Local Measurement Of Interfacial Interactions Using Ferromagnetic Resonance Force Microscopy

Multilayer structures incorporating nonmagnetic and ferromagnetic materials play an essential role in spintronic devices. Manipulation of the magnetization orientation in ferromagnets using adjacent nonmagnetic materials enables phenomena such as spin-torque driven magnetization switching and auto-oscillation. In order to improve the performance of spintronic devices, understanding of interfacial spin interactions is critical. Here we demonstrate detailed spatially resolved spectroscopic measurements obtained using ferromagnetic resonance force microscopy that provide a route to detailed understanding of spin interactions at normal-metal/ferromagnet interfaces.
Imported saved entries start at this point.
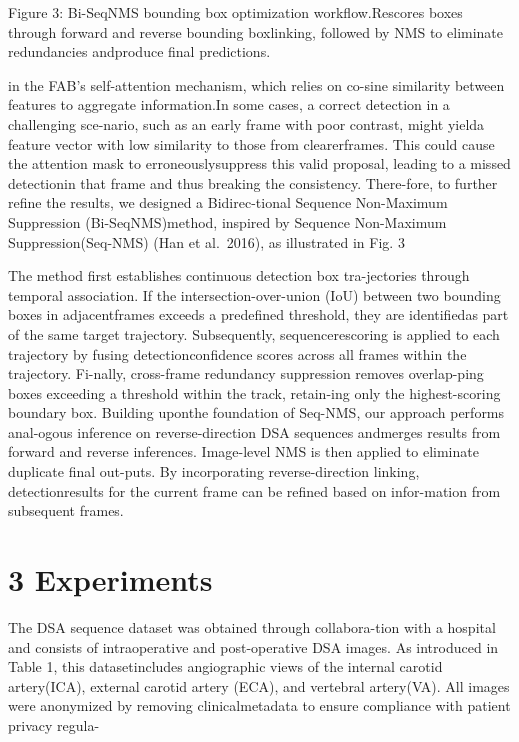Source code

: \documentclass[
  10
]{article}
\begin{document}
Figure 3: Bi-SeqNMS bounding box optimization workflow.Rescores boxes
through forward and reverse bounding boxlinking, followed by NMS to
eliminate redundancies andproduce final predictions.

in the FAB's self-attention mechanism, which relies on co-sine
similarity between features to aggregate information.In some cases, a
correct detection in a challenging sce-nario, such as an early frame
with poor contrast, might yielda feature vector with low similarity to
those from clearerframes. This could cause the attention mask to
erroneouslysuppress this valid proposal, leading to a missed detectionin
that frame and thus breaking the consistency. There-fore, to further
refine the results, we designed a Bidirec-tional Sequence Non-Maximum
Suppression (Bi-SeqNMS)method, inspired by Sequence Non-Maximum
Suppression(Seq-NMS) (Han et al.~2016), as illustrated in Fig. 3

The method first establishes continuous detection box tra-jectories
through temporal association. If the intersection-over-union (IoU)
between two bounding boxes in adjacentframes exceeds a predefined
threshold, they are identifiedas part of the same target trajectory.
Subsequently, sequencerescoring is applied to each trajectory by fusing
detectionconfidence scores across all frames within the trajectory.
Fi-nally, cross-frame redundancy suppression removes overlap-ping boxes
exceeding a threshold within the track, retain-ing only the
highest-scoring boundary box. Building uponthe foundation of Seq-NMS,
our approach performs anal-ogous inference on reverse-direction DSA
sequences andmerges results from forward and reverse inferences.
Image-level NMS is then applied to eliminate duplicate final out-puts.
By incorporating reverse-direction linking, detectionresults for the
current frame can be refined based on infor-mation from subsequent
frames.

\section{3 Experiments}\label{experiments}

The DSA sequence dataset was obtained through collabora-tion with a
hospital and consists of intraoperative and post-operative DSA images.
As introduced in Table 1, this datasetincludes angiographic views of the
internal carotid artery(ICA), external carotid artery (ECA), and
vertebral artery(VA). All images were anonymized by removing
clinicalmetadata to ensure compliance with patient privacy regula-
\end{document}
Our study reveals an unexpected 32-G uniaxial anisotropy field generated in a 20-nm-thick Y3Fe5O12 thin film as a consequence of such an interaction with a 5-nm Au overlayer. The use of the low-damping ferrimagnetic insulator Y3Fe5O12 enables imaging with multiple localized standing spin-wave modes (multimode imaging) confined by the micromagnetic tip. Multimode imaging not only improves the spatial resolution to be as fine as similar to 100 nm, but also potentially enables the contributions of distinct spin interactions to be disentangled. We further discuss in detail the evolution of the multiple localized modes as the probe scans across the internal field step at the edge of the Au film. These capabilities provide the foundation for high spectral and spatial resolution study of spin interactions at the interface between a ferromagnet and a small-volume non-magnetic material including atomically thin two-dimensional materials.